* [WHAT THE TASK REQUIRES] Records follow. Select each line holding "application".
DATASET EXCERPTS Block Start
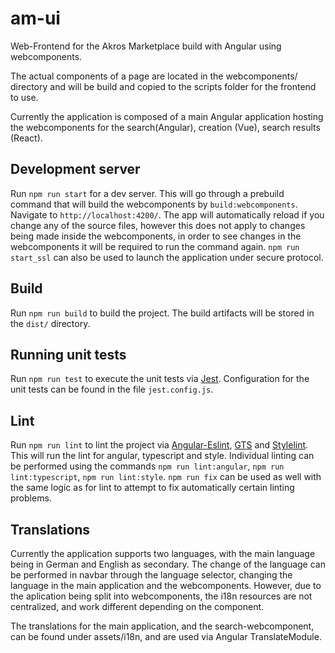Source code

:# am-ui

Web-Frontend for the Akros Marketplace build with Angular using webcomponents.

The actual components of a page are located in the webcomponents/ directory and will be build and copied to the scripts folder for the frontend to use.

Currently the application is composed of a main Angular application hosting the webcomponents for the search(Angular), creation (Vue), search results (React).

## Development server

Run `npm run start` for a dev server. This will go through a prebuild command that will build the webcomponents by `build:webcomponents`. Navigate to `http://localhost:4200/`. The app will automatically reload if you change any of the source files, however this does not apply to changes being made inside the webcomponents, in order to see changes in the webcomponents it will be required to run the command again. `npm run start_ssl` can also be used to launch the application under secure protocol.

## Build

Run `npm run build` to build the project. The build artifacts will be stored in the `dist/` directory.

## Running unit tests

Run `npm run test` to execute the unit tests via [Jest](https://jestjs.io). Configuration for the unit tests can be found in the file `jest.config.js`.

## Lint

Run `npm run lint` to lint the project via [Angular-Eslint](https://github.com/angular-eslint/angular-eslint), [GTS](https://github.com/google/gts) and [Stylelint](https://stylelint.io). This will run the lint for angular, typescript and style. Individual linting can be performed using the commands `npm run lint:angular`, `npm run lint:typescript`, `npm run lint:style`. `npm run fix` can be used as well with the same logic as for lint to attempt to fix automatically certain linting problems. 


## Translations

Currently the application supports two languages, with the main language being in German and English as secondary. The change of the language can be performed in navbar through the language selector, changing the language in the main application and the webcomponents. However, due to the aplication being split into webcomponents, the i18n resources are not centralized, and work different depending on the component.

The translations for the main application, and the search-webcomponent, can be found under assets/i18n, and are used via Angular TranslateModule. 
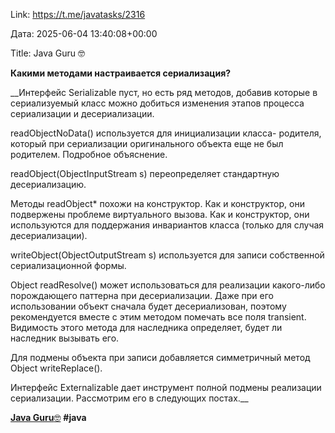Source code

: Link: https://t.me/javatasks/2316

Дата: 2025-06-04 13:40:08+00:00

Title: Java Guru 🤓

**Какими методами настраивается сериализация?**

__Интерфейс Serializable пуст, но есть ряд методов, добавив
которые в сериализуемый класс можно добиться изменения
этапов процесса сериализации и десериализации.

readObjectNoData() используется для инициализации класса-
родителя, который при сериализации оригинального объекта еще
не был родителем. Подробное объяснение.

readObject(ObjectInputStream s) переопределяет стандартную
десериализацию.

Методы readObject* похожи на конструктор. Как и конструктор,
они подвержены проблеме виртуального вызова. Как и
конструктор, они используются для поддержания инвариантов
класса (только для случая десериализации).

writeObject(ObjectOutputStream s) используется для записи
собственной сериализационной формы.

Object readResolve() может использоваться для реализации
какого-либо порождающего паттерна при десериализации. Даже
при его использовании объект сначала будет десериализован,
поэтому рекомендуется вместе с этим методом помечать все
поля transient. Видимость этого метода для наследника
определяет, будет ли наследник вызывать его.

Для подмены объекта при записи добавляется симметричный
метод Object writeReplace().

Интерфейс Externalizable дает инструмент полной подмены
реализации сериализации. Рассмотрим его в следующих
постах.__

[**Java Guru**🤓](https://t.me/javatasks) **#java**

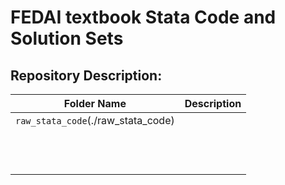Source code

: # FEDAI textbook Stata Code and Solution Sets

## Repository Description:

| Folder Name                        | Description |
| ---------------------------------- | ----------- |
| `raw_stata_code`(./raw_stata_code) |             |
|                                    |             |
|                                    |             |
|                                    |             |
|                                    |             |
|                                    |             |
|                                    |             |
|                                    |             |
|                                    |             |
|                                    |             |
|                                    |             |
|                                    |             |
|                                    |             |

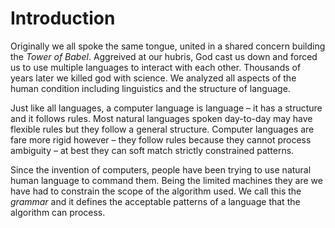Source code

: # Introduction

Originally we all spoke the same tongue, united in a shared concern building the _Tower of Babel_. Aggreived at our hubris, God cast us down and forced us to use multiple languages to interact with each other. Thousands of years later we killed god with science. We analyzed all aspects of the human condition including linguistics and the structure of language.

Just like all languages, a computer language is language – it has a structure and it follows rules. Most natural languages spoken day-to-day may have flexible rules but they follow a general structure. Computer languages are fare more rigid however – they follow rules because they cannot process ambiguity – at best they can soft match strictly constrained patterns.

Since the invention of computers, people have been trying to use natural human language to command them. Being the limited machines they are we have had to constrain the scope of the algorithm used. We call this the _grammar_ and it defines the acceptable patterns of a language that the algorithm can process.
DATASET EXCERPTS Block End
* [SOLUTION FOR THIS EXERCISE]
Currently the application is composed of a main Angular application hosting the webcomponents for the search(Angular), creation (Vue), search results (React).
Run `npm run start` for a dev server. This will go through a prebuild command that will build the webcomponents by `build:webcomponents`. Navigate to `http://localhost:4200/`. The app will automatically reload if you change any of the source files, however this does not apply to changes being made inside the webcomponents, in order to see changes in the webcomponents it will be required to run the command again. `npm run start_ssl` can also be used to launch the application under secure protocol.
Currently the application supports two languages, with the main language being in German and English as secondary. The change of the language can be performed in navbar through the language selector, changing the language in the main application and the webcomponents. However, due to the aplication being split into webcomponents, the i18n resources are not centralized, and work different depending on the component.
The translations for the main application, and the search-webcomponent, can be found under assets/i18n, and are used via Angular TranslateModule. 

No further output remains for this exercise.